- _Work task_
Check each line of the material below for the string "maybe" and reply with how many have it, nothing more.

(Beginning of Input data)

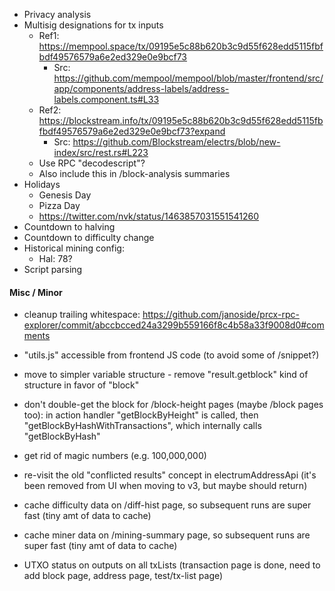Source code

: * Privacy analysis
* Multisig designations for tx inputs
	* Ref1: https://mempool.space/tx/09195e5c88b620b3c9d55f628edd5115fbfbdf49576579a6e2ed329e0e9bcf73
		* Src: https://github.com/mempool/mempool/blob/master/frontend/src/app/components/address-labels/address-labels.component.ts#L33
	* Ref2: https://blockstream.info/tx/09195e5c88b620b3c9d55f628edd5115fbfbdf49576579a6e2ed329e0e9bcf73?expand
		* Src: https://github.com/Blockstream/electrs/blob/new-index/src/rest.rs#L223
	* Use RPC "decodescript"?
	* Also include this in /block-analysis summaries
* Holidays
	* Genesis Day
	* Pizza Day
	* https://twitter.com/nvk/status/1463857031551541260
* Countdown to halving
* Countdown to difficulty change
* Historical mining config:
	* Hal: 78?
* Script parsing

#### Misc / Minor

* cleanup trailing whitespace: https://github.com/janoside/prcx-rpc-explorer/commit/abccbcced24a3299b559166f8c4b58a33f9008d0#comments


* "utils.js" accessible from frontend JS code (to avoid some of /snippet?)

* move to simpler variable structure - remove "result.getblock" kind of structure in favor of "block"
* don't double-get the block for /block-height pages (maybe /block pages too): in action handler "getBlockByHeight" is called, then "getBlockByHashWithTransactions", which internally calls "getBlockByHash"
* get rid of magic numbers (e.g. 100,000,000)
* re-visit the old "conflicted results" concept in electrumAddressApi (it's been removed from UI when moving to v3, but maybe should return)

* cache difficulty data on /diff-hist page, so subsequent runs are super fast (tiny amt of data to cache)
* cache miner data on /mining-summary page, so subsequent runs are super fast (tiny amt of data to cache)


* UTXO status on outputs on all txLists (transaction page is done, need to add block page, address page, test/tx-list page)
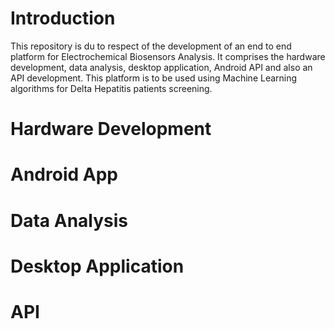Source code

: # Introduction
This repository is du to respect of the development of an end to end platform for Electrochemical Biosensors Analysis.
It comprises the hardware development, data analysis, desktop application, Android API and also an API development.
This platform is to be used using Machine Learning algorithms for Delta Hepatitis patients screening.

# Hardware Development

# Android App

# Data Analysis

# Desktop Application

# API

(End of Input data)

- _Expected answer_
2